To help increase the survival of newborn piglets, U.S. Department of Agriculture (USDA) scientists have developed a new method that predicts animals’ mortality and nursing ability.
Physiologist Jeffrey Vallet and his colleagues at the Agricultural Research Service (ARS) Roman L. Hruska U.S. Meat Animal Research Center (USMARC) in Clay Center, Neb., call the measuring technique the “immunocrit,” which determines whether preweaning piglets receive adequate colostrum from the sow. ARS is USDA’s principal intramural scientific research agency, and this research supports the USDA priority of promoting international food security.
Preweaning mortality costs the U.S. swine industry an estimated $1.6 billion each year, and one of the contributing factors is deficient colostrum intake by piglets. The colostrum produced by a sow after giving birth contains immunoglobulins, or antibodies, which help build immunity against bacteria, viruses and other foreign elements. Piglets that fail to nurse and receive enough colostrum from their mother within the first 24 hours after birth usually die.
The immunocrit measures newborn piglet serum immunoglobulin in blood samples. These measurements indicate piglets’ mortality and nursing ability, according to Vallet, research leader of USMARC’s Reproduction Unit. Immunocrit results also show that the average measurement of piglets in a litter reflects the sow’s ability to produce colostrum.

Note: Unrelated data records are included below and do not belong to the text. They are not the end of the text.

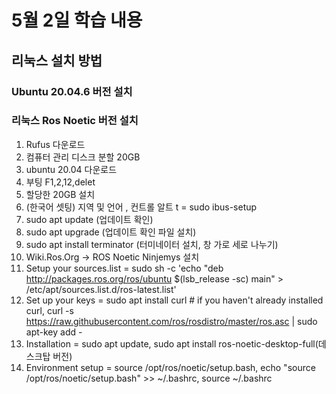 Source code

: # 5월 2일 학습 내용
## 리눅스 설치 방법
### Ubuntu 20.04.6 버전 설치
### 리눅스 Ros Noetic 버전 설치

1. Rufus 다운로드
2. 컴퓨터 관리 디스크 분할 20GB
3. ubuntu 20.04 다운로드
4. 부팅 F1,2,12,delet
5. 할당한 20GB 설치
6. (한국어 셋팅) 지역 및 언어 , 컨트롤 알트 t = sudo ibus-setup
7. sudo apt update (업데이트 확인)
8. sudo apt upgrade (업데이트 확인 파일 설치)
9. sudo apt install terminator (터미네이터 설치, 창 가로 세로 나누기)
10. Wiki.Ros.Org -> ROS Noetic Ninjemys 설치
11. Setup your sources.list = sudo sh -c 'echo "deb http://packages.ros.org/ros/ubuntu $(lsb_release -sc) main" > /etc/apt/sources.list.d/ros-latest.list'
12. Set up your keys = sudo apt install curl # if you haven't already installed curl, curl -s https://raw.githubusercontent.com/ros/rosdistro/master/ros.asc | sudo apt-key add -
13. Installation = sudo apt update, sudo apt install ros-noetic-desktop-full(데스크탑 버전)
14. Environment setup = source /opt/ros/noetic/setup.bash, echo "source /opt/ros/noetic/setup.bash" >> ~/.bashrc, source ~/.bashrc
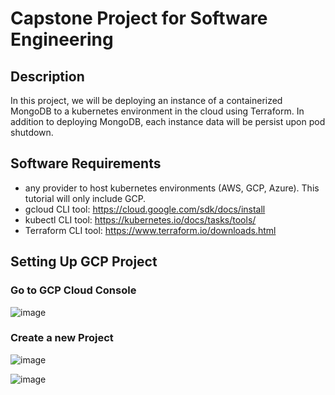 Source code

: # Capstone Project for Software Engineering

## Description

In this project, we will be deploying an instance of a containerized MongoDB to a kubernetes environment in the cloud using Terraform. In addition to deploying MongoDB, each instance data will be persist upon pod shutdown.

## Software Requirements

* any provider to host kubernetes environments (AWS, GCP, Azure). This tutorial will only include GCP.
* gcloud CLI tool: https://cloud.google.com/sdk/docs/install
* kubectl CLI tool: https://kubernetes.io/docs/tasks/tools/
* Terraform CLI tool: https://www.terraform.io/downloads.html

## Setting Up GCP Project

### Go to GCP Cloud Console

![image](https://user-images.githubusercontent.com/59161665/113643275-91eced00-9647-11eb-8c69-2fc775bf2269.png)

### Create a new Project

![image](https://user-images.githubusercontent.com/59161665/113643532-28211300-9648-11eb-860c-0a8798b65593.png)

![image](https://user-images.githubusercontent.com/59161665/113643590-45ee7800-9648-11eb-9679-f5424d90696f.png)
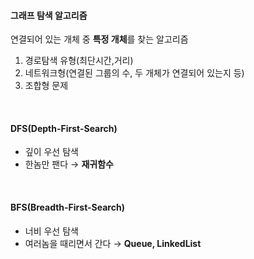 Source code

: #### 그래프 탐색 알고리즘
연결되어 있는 개체 중 **특정 개체**를 찾는 알고리즘
1. 경로탐색 유형(최단시간,거리)
2. 네트워크형(연결된 그룹의 수, 두 개체가 연결되어 있는지 등)
3. 조합형 문제
<br>

#### DFS(Depth-First-Search)
- 깊이 우선 탐색   
- 한놈만 팬다 → **재귀함수**
<br>

#### BFS(Breadth-First-Search)
- 너비 우선 탐색   
- 여러놈을 때리면서 간다 → **Queue, LinkedList**
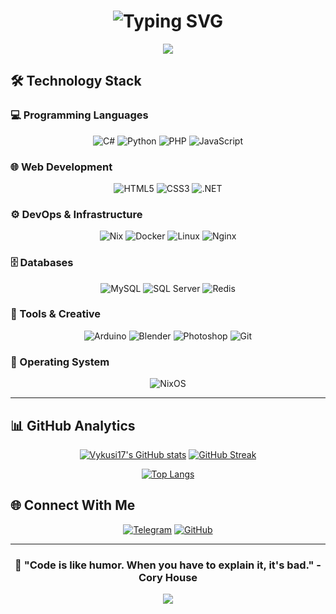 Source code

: <h1 align="center">
  <img src="https://readme-typing-svg.herokuapp.com/?font=Fira+Code&weight=600&size=24&duration=4000&pause=1000&color=6B8AFD&center=true&vCenter=true&width=500&lines=Hello+There!+👋;Welcome+to+my+profile!" alt="Typing SVG" />
</h1>

<div align="center">
  <img src="https://capsule-render.vercel.app/api?type=waving&color=gradient&height=120&section=header&animation=fadeIn" />
</div>

## 🛠 Technology Stack

### 💻 Programming Languages
<div align="center">
  
![C#](https://img.shields.io/badge/C%23-239120?style=for-the-badge&logo=csharp&logoColor=white&labelColor=000000)
![Python](https://img.shields.io/badge/Python-3776AB?style=for-the-badge&logo=python&logoColor=white&labelColor=000000)
![PHP](https://img.shields.io/badge/PHP-777BB4?style=for-the-badge&logo=php&logoColor=white&labelColor=000000)
![JavaScript](https://img.shields.io/badge/JavaScript-F7DF1E?style=for-the-badge&logo=javascript&logoColor=black&labelColor=000000)

</div>

### 🌐 Web Development
<div align="center">

![HTML5](https://img.shields.io/badge/HTML5-E34F26?style=for-the-badge&logo=html5&logoColor=white&labelColor=000000)
![CSS3](https://img.shields.io/badge/CSS3-1572B6?style=for-the-badge&logo=css3&logoColor=white&labelColor=000000)
![.NET](https://img.shields.io/badge/.NET-512BD4?style=for-the-badge&logo=dotnet&logoColor=white&labelColor=000000)

</div>

### ⚙️ DevOps & Infrastructure
<div align="center">

![Nix](https://img.shields.io/badge/Nix-5277C3?style=for-the-badge&logo=nixos&logoColor=white&labelColor=000000)
![Docker](https://img.shields.io/badge/Docker-2496ED?style=for-the-badge&logo=docker&logoColor=white&labelColor=000000)
![Linux](https://img.shields.io/badge/Linux-FCC624?style=for-the-badge&logo=linux&logoColor=black&labelColor=000000)
![Nginx](https://img.shields.io/badge/Nginx-009639?style=for-the-badge&logo=nginx&logoColor=white&labelColor=000000)

</div>

### 🗄️ Databases
<div align="center">

![MySQL](https://img.shields.io/badge/MySQL-4479A1?style=for-the-badge&logo=mysql&logoColor=white&labelColor=000000)
![SQL Server](https://img.shields.io/badge/SQL%20Server-CC2927?style=for-the-badge&logo=microsoftsqlserver&logoColor=white&labelColor=000000)
![Redis](https://img.shields.io/badge/Redis-DC382D?style=for-the-badge&logo=redis&logoColor=white&labelColor=000000)

</div>

### 🎨 Tools & Creative
<div align="center">

![Arduino](https://img.shields.io/badge/Arduino-00979D?style=for-the-badge&logo=arduino&logoColor=white&labelColor=000000)
![Blender](https://img.shields.io/badge/Blender-F5792A?style=for-the-badge&logo=blender&logoColor=white&labelColor=000000)
![Photoshop](https://img.shields.io/badge/Photoshop-31A8FF?style=for-the-badge&logo=adobephotoshop&logoColor=white&labelColor=000000)
![Git](https://img.shields.io/badge/Git-F05033?style=for-the-badge&logo=git&logoColor=white&labelColor=000000)

</div>

### 💾 Operating System
<div align="center">

![NixOS](https://img.shields.io/badge/NixOS-5277C3?style=for-the-badge&logo=nixos&logoColor=white&labelColor=000000)

</div>

---

## 📊 GitHub Analytics

<div align="center">

[![Vykusi17's GitHub stats](https://github-readme-stats.vercel.app/api?username=Vykusi17&show_icons=true&theme=github_dark&hide_border=true&bg_color=000000&title_color=6B8AFD&icon_color=6B8AFD&text_color=FFFFFF)](https://github.com/Vykusi17)
[![GitHub Streak](https://streak-stats.demolab.com/?user=Vykusi17&theme=github-dark&hide_border=true&background=000000&ring=6B8AFD&fire=6B8AFD&currStreakNum=6B8AFD)](https://git.io/streak-stats)

[![Top Langs](https://github-readme-stats.vercel.app/api/top-langs/?username=Vykusi17&layout=compact&theme=github_dark&hide_border=true&bg_color=000000&title_color=6B8AFD&text_color=FFFFFF)](https://github.com/Vykusi17)

</div>

## 🌐 Connect With Me
<div align="center">

[![Telegram](https://img.shields.io/badge/Telegram-2CA5E0?style=for-the-badge&logo=telegram&logoColor=white&labelColor=000000)](https://t.me/Vykusi17)
[![GitHub](https://img.shields.io/badge/GitHub-181717?style=for-the-badge&logo=github&logoColor=white&labelColor=000000)](https://github.com/Vykusi17)

</div>

---

<div align="center">

### 🚀 "Code is like humor. When you have to explain it, it's bad." - Cory House

<img src="https://capsule-render.vercel.app/api?type=waving&color=gradient&height=120&section=footer&animation=fadeIn" />

</div>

In addition, scientists have found a connection between immunocrit measurements, piglets’ weight and mortality. Pigs that weighed more were more likely to survive the challenge of not getting colostrum within the critical timeframe, as opposed to those that weighed less.
Because test results are obtained so quickly, it is possible to identify compromised piglets while they’re still alive, according to Vallet. The immunocrit recognizes piglets within a litter that have not eaten or had the chance to nurse. This provides an opportunity to save at-risk piglets by using intervention strategies.
The new technique, which also works with cattle, can be used by swine producers to test management practices such as split suckling, according to Vallet. A labor-intensive method, split suckling is designed to improve colostrum intake for piglets born last by giving them uninhibited access to the sow. Using the immunocrit, blood samples can be taken 24 hours after the split suckling procedure to determine if colostrum intake has increased in these piglets.